A lot of people who’ve gotten their hands on advance copies
of Making Waves have emailed to tell
me what they like about the book. I love this more than you can possibly
imagine, and there’s one line readers consistently praise that I can share
without giving away any major plot points.
The line is spoken by the book’s hero (Alex) in response to
a question from the heroine (Juli) about his biggest turn-on:
Anytime a woman does anything with her mouth anywhere near my neck, I lose it completely.
It appears several more times in the book, and I can’t
actually take credit for it. I borrowed it from a pal who’s well aware I used
it, and who, for the record, has never had my mouth (or any other body parts)
anywhere near his neck.
But I do understand why the line resonates with readers,
particularly of the female persuasion.
Part of it is the context. At the point in the story that Alex
says it, he’s already established he’s a fairly take-charge, sexual guy.
There’s something sweet and disarming about having his biggest turn-on be
something so simple and innocent.
For Juli, it’s a heady feeling being handed the key to
making someone else’s toes curl. Even better, it’s something easy to execute. I
doubt anyone would be as excited if Alex’s weakness was having a woman eat
beluga caviar out of his navel while executing a downward dog yoga pose.

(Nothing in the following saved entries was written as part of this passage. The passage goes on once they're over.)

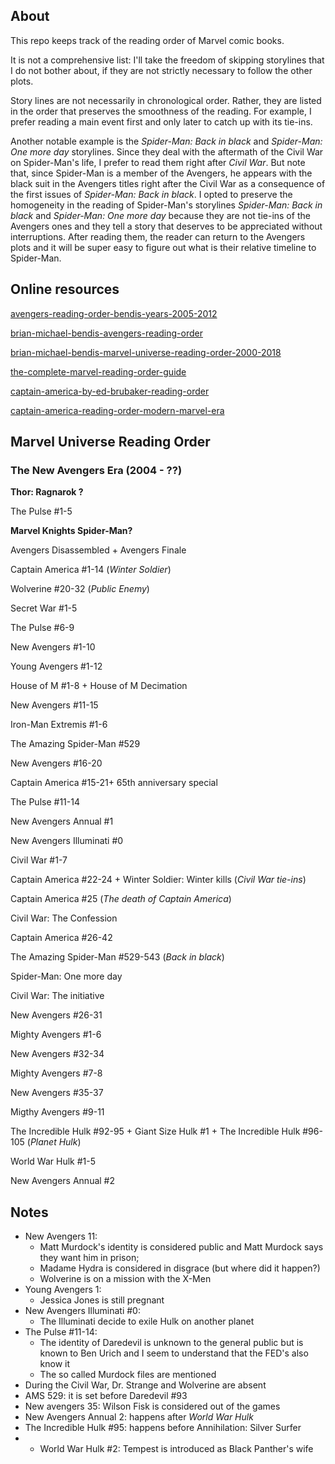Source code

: ## About
This repo keeps track of the reading order of Marvel comic books. 

It is not a comprehensive list: I'll take the freedom of skipping storylines that I do not bother about, if they are not strictly necessary to follow the other plots. 

Story lines are not necessarily in chronological order. Rather, they are listed in the order that preserves the smoothness of the reading. For example, I prefer reading a main event first and only later to catch up with its tie-ins. 

Another notable example is the _Spider-Man: Back in black_ and _Spider-Man: One more day_ storylines. Since they deal with the aftermath of the Civil War on Spider-Man's life, I prefer to read them right after _Civil War_. But note that, since Spider-Man is a member of the Avengers, he appears with the black suit in the Avengers titles right after the Civil War as a consequence of the first issues of _Spider-Man: Back in black_. I opted to preserve the homogeneity in the reading of Spider-Man's storylines _Spider-Man: Back in black_ and _Spider-Man: One more day_ because they are not tie-ins of the Avengers ones and they tell a story that deserves to be appreciated without interruptions. After reading them, the reader can return to the Avengers plots and it will be super easy to figure out what is their relative timeline to Spider-Man.[
](https://www.crushingkrisis.com/collecting-avengers-comic-books-as-graphic-novels-a-definitive-guide/avengers-reading-order-bendis-years-2005-2012/)

## Online resources
[avengers-reading-order-bendis-years-2005-2012](https://www.crushingkrisis.com/collecting-avengers-comic-books-as-graphic-novels-a-definitive-guide/avengers-reading-order-bendis-years-2005-2012/)

[brian-michael-bendis-avengers-reading-order](https://www.comicbooktreasury.com/brian-michael-bendis-avengers-reading-order/)

[brian-michael-bendis-marvel-universe-reading-order-2000-2018](https://www.comicbookherald.com/brian-michael-bendis-marvel-universe-reading-order-2000-2018/)

[the-complete-marvel-reading-order-guide](https://www.comicbookherald.com/the-complete-marvel-reading-order-guide/)

[captain-america-by-ed-brubaker-reading-order](https://www.comicbooktreasury.com/captain-america-by-ed-brubaker-reading-order/)

[captain-america-reading-order-modern-marvel-era](https://www.comicbookherald.com/captain-america-reading-order-modern-marvel-era/)

## Marvel Universe Reading Order

### The New Avengers Era (2004 - ??)

__Thor: Ragnarok ?__

The Pulse #1-5

__Marvel Knights Spider-Man?__

Avengers Disassembled + Avengers Finale

Captain America #1-14 (_Winter Soldier_)

Wolverine #20-32 (_Public Enemy_)

Secret War #1-5

The Pulse #6-9

New Avengers #1-10

Young Avengers #1-12

House of M #1-8 + House of M Decimation

New Avengers #11-15

Iron-Man Extremis #1-6

The Amazing Spider-Man #529

New Avengers #16-20

Captain America #15-21+ 65th anniversary special

The Pulse #11-14

New Avengers Annual #1

New Avengers Illuminati #0

Civil War #1-7

Captain America #22-24 + Winter Soldier: Winter kills (*Civil War tie-ins*)

Captain America #25 (*The death of Captain America*)

Civil War: The Confession

Captain America #26-42

The Amazing Spider-Man #529-543 (*Back in black*)

Spider-Man: One more day

Civil War: The initiative

New Avengers #26-31

Mighty Avengers #1-6

New Avengers #32-34

Mighty Avengers #7-8

New Avengers #35-37

Migthy Avengers #9-11

The Incredible Hulk #92-95 + Giant Size Hulk #1 + The Incredible Hulk #96-105 (_Planet Hulk_)

World War Hulk #1-5

New Avengers Annual #2

## Notes

- New Avengers 11: 
  - Matt Murdock's identity is considered public and Matt Murdock says they want him in prison; 
  - Madame Hydra is considered in disgrace (but where did it happen?)
  - Wolverine is on a mission with the X-Men
- Young Avengers 1:
  - Jessica Jones is still pregnant
- New Avengers Illuminati #0:
  - The Illuminati decide to exile Hulk on another planet
- The Pulse #11-14:
  - The identity of Daredevil is unknown to the general public but is known to Ben Urich and I seem to understand that the FED's also know it
  - The so called Murdock files are mentioned
- During the Civil War, Dr. Strange and Wolverine are absent
- AMS 529: it is set before Daredevil #93
- New avengers 35: Wilson Fisk is considered out of the games
- New Avengers Annual 2: happens after _World War Hulk_
- The Incredible Hulk #95: happens before Annihilation: Silver Surfer
- - World War Hulk #2: Tempest is introduced as Black Panther's wife
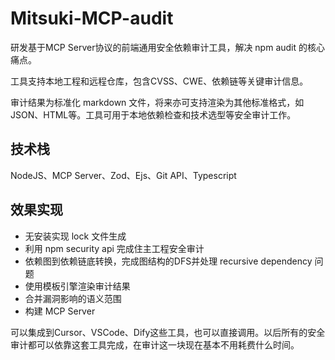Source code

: # Mitsuki-MCP-audit

研发基于MCP Server协议的前端通用安全依赖审计工具，解决 npm audit 的核心痛点。

工具支持本地工程和远程仓库，包含CVSS、CWE、依赖链等关键审计信息。

审计结果为标准化 markdown 文件，将来亦可支持渲染为其他标准格式，如JSON、HTML等。工具可用于本地依赖检查和技术选型等安全审计工作。

## 技术栈

NodeJS、MCP Server、Zod、Ejs、Git API、Typescript

## 效果实现

- 无安装实现 lock 文件生成
- 利用 npm security api 完成住主工程安全审计
- 依赖图到依赖链底转换，完成图结构的DFS并处理 recursive dependency 问题
- 使用模板引擎渲染审计结果
- 合并漏洞影响的语义范围
- 构建 MCP Server

可以集成到Cursor、VSCode、Dify这些工具，也可以直接调用。以后所有的安全审计都可以依靠这套工具完成，在审计这一块现在基本不用耗费什么时间。
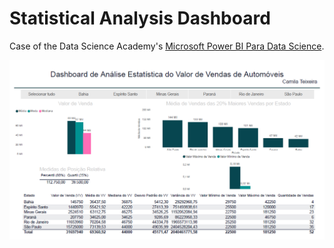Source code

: # Statistical Analysis Dashboard

Case of the Data Science Academy's [Microsoft Power BI Para Data Science](https://www.datascienceacademy.com.br/course/microsoft-power-bi-para-data-science).

![Imagem Dashboard de Análise Estatística](./Dashboard-Analise-Estatistica.PNG 'Dashboard de Análise Estatística')
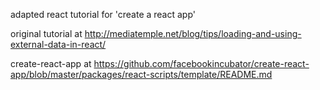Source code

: adapted react tutorial for 'create a react app'

original tutorial at http://mediatemple.net/blog/tips/loading-and-using-external-data-in-react/

create-react-app at https://github.com/facebookincubator/create-react-app/blob/master/packages/react-scripts/template/README.md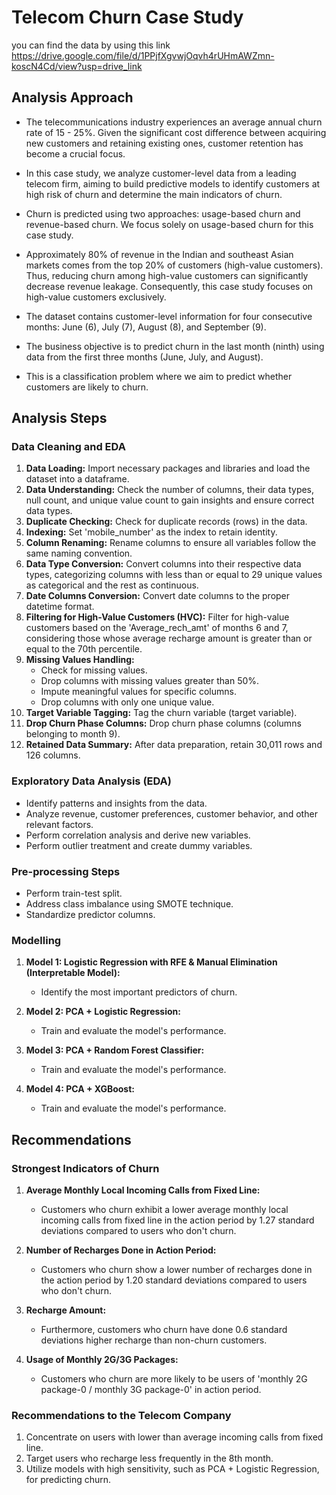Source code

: # Telecom Churn Case Study

you can find the data by using this link https://drive.google.com/file/d/1PPjfXgvwjOqvh4rUHmAWZmn-koscN4Cd/view?usp=drive_link

## Analysis Approach

- The telecommunications industry experiences an average annual churn rate of 15 - 25%. Given the significant cost difference between acquiring new customers and retaining existing ones, customer retention has become a crucial focus.

- In this case study, we analyze customer-level data from a leading telecom firm, aiming to build predictive models to identify customers at high risk of churn and determine the main indicators of churn.

- Churn is predicted using two approaches: usage-based churn and revenue-based churn. We focus solely on usage-based churn for this case study.

- Approximately 80% of revenue in the Indian and southeast Asian markets comes from the top 20% of customers (high-value customers). Thus, reducing churn among high-value customers can significantly decrease revenue leakage. Consequently, this case study focuses on high-value customers exclusively.

- The dataset contains customer-level information for four consecutive months: June (6), July (7), August (8), and September (9).

- The business objective is to predict churn in the last month (ninth) using data from the first three months (June, July, and August).

- This is a classification problem where we aim to predict whether customers are likely to churn.

## Analysis Steps

### Data Cleaning and EDA

1. **Data Loading:** Import necessary packages and libraries and load the dataset into a dataframe.
2. **Data Understanding:** Check the number of columns, their data types, null count, and unique value count to gain insights and ensure correct data types.
3. **Duplicate Checking:** Check for duplicate records (rows) in the data. 
4. **Indexing:** Set 'mobile_number' as the index to retain identity.
5. **Column Renaming:** Rename columns to ensure all variables follow the same naming convention.
6. **Data Type Conversion:** Convert columns into their respective data types, categorizing columns with less than or equal to 29 unique values as categorical and the rest as continuous.
7. **Date Columns Conversion:** Convert date columns to the proper datetime format.
8. **Filtering for High-Value Customers (HVC):** Filter for high-value customers based on the 'Average_rech_amt' of months 6 and 7, considering those whose average recharge amount is greater than or equal to the 70th percentile.
9. **Missing Values Handling:** 
    - Check for missing values.
    - Drop columns with missing values greater than 50%.
    - Impute meaningful values for specific columns.
    - Drop columns with only one unique value.
10. **Target Variable Tagging:** Tag the churn variable (target variable).
11. **Drop Churn Phase Columns:** Drop churn phase columns (columns belonging to month 9).
12. **Retained Data Summary:** After data preparation, retain 30,011 rows and 126 columns.

### Exploratory Data Analysis (EDA)

- Identify patterns and insights from the data.
- Analyze revenue, customer preferences, customer behavior, and other relevant factors.
- Perform correlation analysis and derive new variables.
- Perform outlier treatment and create dummy variables.

### Pre-processing Steps

- Perform train-test split.
- Address class imbalance using SMOTE technique.
- Standardize predictor columns.

### Modelling

1. **Model 1: Logistic Regression with RFE & Manual Elimination (Interpretable Model):**
   - Identify the most important predictors of churn.

2. **Model 2: PCA + Logistic Regression:**
   - Train and evaluate the model's performance.

3. **Model 3: PCA + Random Forest Classifier:**
   - Train and evaluate the model's performance.

4. **Model 4: PCA + XGBoost:**
   - Train and evaluate the model's performance.

## Recommendations

### Strongest Indicators of Churn

1. **Average Monthly Local Incoming Calls from Fixed Line:**
   - Customers who churn exhibit a lower average monthly local incoming calls from fixed line in the action period by 1.27 standard deviations compared to users who don't churn.
   
2. **Number of Recharges Done in Action Period:**
   - Customers who churn show a lower number of recharges done in the action period by 1.20 standard deviations compared to users who don't churn.

3. **Recharge Amount:**
   - Furthermore, customers who churn have done 0.6 standard deviations higher recharge than non-churn customers.

4. **Usage of Monthly 2G/3G Packages:**
   - Customers who churn are more likely to be users of 'monthly 2G package-0 / monthly 3G package-0' in action period.

### Recommendations to the Telecom Company

1. Concentrate on users with lower than average incoming calls from fixed line.
2. Target users who recharge less frequently in the 8th month.
3. Utilize models with high sensitivity, such as PCA + Logistic Regression, for predicting churn.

There’s also something charming about the fact that Alex
trusts Juli with this detail about himself. True, he’s not revealing some
embarrassingly kinky fetish, but he is
giving her a fairly intimate piece of information. The fact that he’s willing
to do that – and the way she chooses to respond to it – says a lot about the
dynamic between them.
Are there certain lines in your favorite books that resonate
with you more than others? How about in your own writing? Please share.
And please don’t attempt that caviar thing at home. I take
no responsibility for injuries or carpet stains.
8 comments :
I think anything like this, that reveals exactly how two people (characters) relate to each other, can be pure gold. Every character is going to have a specific opinion about every other character, and treat them in certain ways.
One of the best things my editor did in her editorial letter for IN A FIX was point out candidates for "best line of the book" as she came across them. It was so much fun to see what stood out for her!
Oh, and I loved Alex's sensitive neck. *swoon*
I love watching a character's personality grow because of the situation he or she are in, or simply because of other characters around them.
Please promise me you won't do a blog post about my favorite lines and I promise I'll keep sending them to you (unedited).
MEEEE-OW!
Wait? Waht? We're not talking about your shaved kitty anymore?
Sorry. I seem to be fixated, you saucy girl.
Wait! I don't mean to imply that ALL girls are saucy, specifically anyone's sweet innocent daughter. Except, Tawna's mom's daughter. But I am calling her saucy in a nice way! Kind of like her nice tits! I can say that, because she said it. Oh crap@! I am implying ALL tits are nice by saying that.
Wait. ALL tits ARE nice! Well, except when someone is being a stupid tit. Can someone be a smart tit?
This is not going well. How did I start talking about tits? Someone is going to be offended. I'm offended that someone is offended. No. Wait. I am just crazy. I need to stop now.
Recently, my mom was reading one of my books. The line is something like "It pained her to listen to the song because love was a crock of $*&%". I love that line because it's a perfect representation of how my heroine feels about love and romance. When my mom read it, she started laughing hysterically. I mean, she couldn't even stop laughing long enough to tell me what was so funny about my book.
That made me feel great because yes, it's funny, and it also reveals a lot about who she is. It was a good moment as a writer.
"There’s something sweet and disarming about having his biggest turn-on be something so simple and innocent."
Maybe this says something about me, not the act itself, but I concur with your character. I think a mouth anywhere near a neck is downright cunning. One of those things that's either outright seduction or cruelty.
Wow, gut reaction? Yeah, that is a hot sentence.
I love your explanation of why it works.